What is being asked:
Which lines in the records below include the word "example"? Report each of them in full.

--- Material for this exercise ---

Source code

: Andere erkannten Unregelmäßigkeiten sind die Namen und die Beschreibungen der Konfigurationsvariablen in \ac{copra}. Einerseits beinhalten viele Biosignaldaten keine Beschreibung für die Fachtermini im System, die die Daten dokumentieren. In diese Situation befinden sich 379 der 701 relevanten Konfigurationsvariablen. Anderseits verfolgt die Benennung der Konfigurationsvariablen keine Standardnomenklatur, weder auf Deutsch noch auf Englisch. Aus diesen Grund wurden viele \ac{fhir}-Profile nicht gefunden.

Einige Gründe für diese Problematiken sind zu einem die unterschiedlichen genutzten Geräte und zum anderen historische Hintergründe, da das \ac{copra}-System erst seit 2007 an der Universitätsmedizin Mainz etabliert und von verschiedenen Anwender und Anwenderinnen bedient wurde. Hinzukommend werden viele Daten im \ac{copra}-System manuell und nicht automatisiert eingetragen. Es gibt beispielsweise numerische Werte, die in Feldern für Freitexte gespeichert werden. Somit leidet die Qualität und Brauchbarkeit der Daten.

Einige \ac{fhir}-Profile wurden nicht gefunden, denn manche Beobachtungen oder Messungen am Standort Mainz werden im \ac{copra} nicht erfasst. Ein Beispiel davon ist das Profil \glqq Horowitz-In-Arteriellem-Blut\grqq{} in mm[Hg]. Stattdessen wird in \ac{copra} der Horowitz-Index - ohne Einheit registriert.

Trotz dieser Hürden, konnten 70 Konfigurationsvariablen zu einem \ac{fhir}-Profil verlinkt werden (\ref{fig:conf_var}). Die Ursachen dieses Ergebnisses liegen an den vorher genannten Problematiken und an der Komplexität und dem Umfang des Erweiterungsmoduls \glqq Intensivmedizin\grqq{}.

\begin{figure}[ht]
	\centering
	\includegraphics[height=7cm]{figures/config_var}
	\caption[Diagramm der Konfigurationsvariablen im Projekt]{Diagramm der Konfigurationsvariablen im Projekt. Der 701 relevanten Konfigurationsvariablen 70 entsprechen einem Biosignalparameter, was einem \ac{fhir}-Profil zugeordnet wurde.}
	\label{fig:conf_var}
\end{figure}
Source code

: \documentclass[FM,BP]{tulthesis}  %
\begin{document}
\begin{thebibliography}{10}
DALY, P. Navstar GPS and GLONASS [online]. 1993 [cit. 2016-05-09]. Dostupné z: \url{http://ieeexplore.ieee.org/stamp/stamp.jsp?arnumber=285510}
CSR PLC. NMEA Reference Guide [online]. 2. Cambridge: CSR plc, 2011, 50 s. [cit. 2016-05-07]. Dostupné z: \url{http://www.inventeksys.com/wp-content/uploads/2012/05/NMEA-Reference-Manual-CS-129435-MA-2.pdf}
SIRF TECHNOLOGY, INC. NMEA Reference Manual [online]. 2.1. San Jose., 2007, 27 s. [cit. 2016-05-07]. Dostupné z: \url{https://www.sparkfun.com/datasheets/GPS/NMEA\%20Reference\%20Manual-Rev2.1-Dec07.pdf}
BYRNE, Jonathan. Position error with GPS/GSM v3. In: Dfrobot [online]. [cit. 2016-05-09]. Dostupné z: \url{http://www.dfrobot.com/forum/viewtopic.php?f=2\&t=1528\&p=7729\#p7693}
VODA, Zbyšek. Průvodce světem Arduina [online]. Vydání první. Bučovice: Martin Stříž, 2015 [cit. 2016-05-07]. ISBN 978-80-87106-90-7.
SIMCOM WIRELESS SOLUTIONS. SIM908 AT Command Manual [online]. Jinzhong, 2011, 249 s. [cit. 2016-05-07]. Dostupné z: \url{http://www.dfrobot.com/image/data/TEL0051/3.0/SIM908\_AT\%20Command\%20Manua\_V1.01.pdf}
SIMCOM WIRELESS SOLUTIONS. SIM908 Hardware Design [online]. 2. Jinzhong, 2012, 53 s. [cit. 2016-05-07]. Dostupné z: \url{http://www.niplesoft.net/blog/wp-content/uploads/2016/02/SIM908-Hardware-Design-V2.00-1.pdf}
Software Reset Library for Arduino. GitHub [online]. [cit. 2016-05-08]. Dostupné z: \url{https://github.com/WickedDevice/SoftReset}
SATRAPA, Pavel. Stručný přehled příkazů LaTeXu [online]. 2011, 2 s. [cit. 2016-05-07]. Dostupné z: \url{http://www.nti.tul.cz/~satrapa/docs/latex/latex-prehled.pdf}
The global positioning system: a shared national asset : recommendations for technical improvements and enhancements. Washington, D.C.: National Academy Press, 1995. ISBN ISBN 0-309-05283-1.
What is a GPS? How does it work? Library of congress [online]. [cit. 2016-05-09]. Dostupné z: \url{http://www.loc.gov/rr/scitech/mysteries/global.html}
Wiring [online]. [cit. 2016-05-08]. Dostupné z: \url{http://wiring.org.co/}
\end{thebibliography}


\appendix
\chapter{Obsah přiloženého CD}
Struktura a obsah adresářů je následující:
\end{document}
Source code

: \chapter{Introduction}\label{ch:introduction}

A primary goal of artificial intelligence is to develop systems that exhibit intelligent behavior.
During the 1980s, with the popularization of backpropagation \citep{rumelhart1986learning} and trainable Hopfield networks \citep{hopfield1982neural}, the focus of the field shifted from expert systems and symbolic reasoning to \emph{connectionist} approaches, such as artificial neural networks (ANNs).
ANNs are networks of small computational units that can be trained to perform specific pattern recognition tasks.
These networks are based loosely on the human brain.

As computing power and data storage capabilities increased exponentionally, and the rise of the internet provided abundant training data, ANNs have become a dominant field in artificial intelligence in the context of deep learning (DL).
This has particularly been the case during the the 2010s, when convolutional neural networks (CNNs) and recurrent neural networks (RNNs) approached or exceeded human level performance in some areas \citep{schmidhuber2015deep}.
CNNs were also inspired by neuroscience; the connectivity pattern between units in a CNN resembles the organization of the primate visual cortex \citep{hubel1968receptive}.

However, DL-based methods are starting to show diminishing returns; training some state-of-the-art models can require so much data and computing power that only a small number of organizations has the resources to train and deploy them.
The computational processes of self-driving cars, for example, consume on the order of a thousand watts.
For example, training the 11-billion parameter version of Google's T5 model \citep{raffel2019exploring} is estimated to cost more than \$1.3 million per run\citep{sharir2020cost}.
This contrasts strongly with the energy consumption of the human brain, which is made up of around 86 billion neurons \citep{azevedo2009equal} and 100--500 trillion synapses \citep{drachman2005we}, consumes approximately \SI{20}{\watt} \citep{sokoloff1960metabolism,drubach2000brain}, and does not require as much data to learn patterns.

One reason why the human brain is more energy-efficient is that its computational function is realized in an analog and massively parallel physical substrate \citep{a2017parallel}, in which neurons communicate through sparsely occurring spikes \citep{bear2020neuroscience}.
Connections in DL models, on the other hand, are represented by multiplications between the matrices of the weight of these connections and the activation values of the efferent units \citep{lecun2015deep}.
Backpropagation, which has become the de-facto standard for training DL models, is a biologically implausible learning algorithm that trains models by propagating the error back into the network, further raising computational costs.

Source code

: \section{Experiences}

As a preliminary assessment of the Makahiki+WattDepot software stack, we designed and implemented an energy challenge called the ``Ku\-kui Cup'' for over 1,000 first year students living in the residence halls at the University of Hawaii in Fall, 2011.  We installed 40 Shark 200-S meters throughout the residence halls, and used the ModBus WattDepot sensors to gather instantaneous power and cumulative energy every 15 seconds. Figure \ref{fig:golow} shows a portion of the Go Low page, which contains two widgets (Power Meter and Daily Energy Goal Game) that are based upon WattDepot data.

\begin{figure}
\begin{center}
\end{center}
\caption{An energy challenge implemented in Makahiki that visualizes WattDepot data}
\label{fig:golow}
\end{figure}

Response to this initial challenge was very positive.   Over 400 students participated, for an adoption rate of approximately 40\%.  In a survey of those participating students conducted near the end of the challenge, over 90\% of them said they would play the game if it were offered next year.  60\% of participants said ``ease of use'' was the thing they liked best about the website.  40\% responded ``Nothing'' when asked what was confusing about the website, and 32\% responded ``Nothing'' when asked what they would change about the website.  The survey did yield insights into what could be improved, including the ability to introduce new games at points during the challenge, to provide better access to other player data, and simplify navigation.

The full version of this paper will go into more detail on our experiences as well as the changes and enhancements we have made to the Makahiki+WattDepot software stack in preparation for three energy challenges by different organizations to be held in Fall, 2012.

---

Solution for this task:
The computational processes of self-driving cars, for example, consume on the order of a thousand watts.
For example, training the 11-billion parameter version of Google's T5 model \citep{raffel2019exploring} is estimated to cost more than \$1.3 million per run\citep{sharir2020cost}.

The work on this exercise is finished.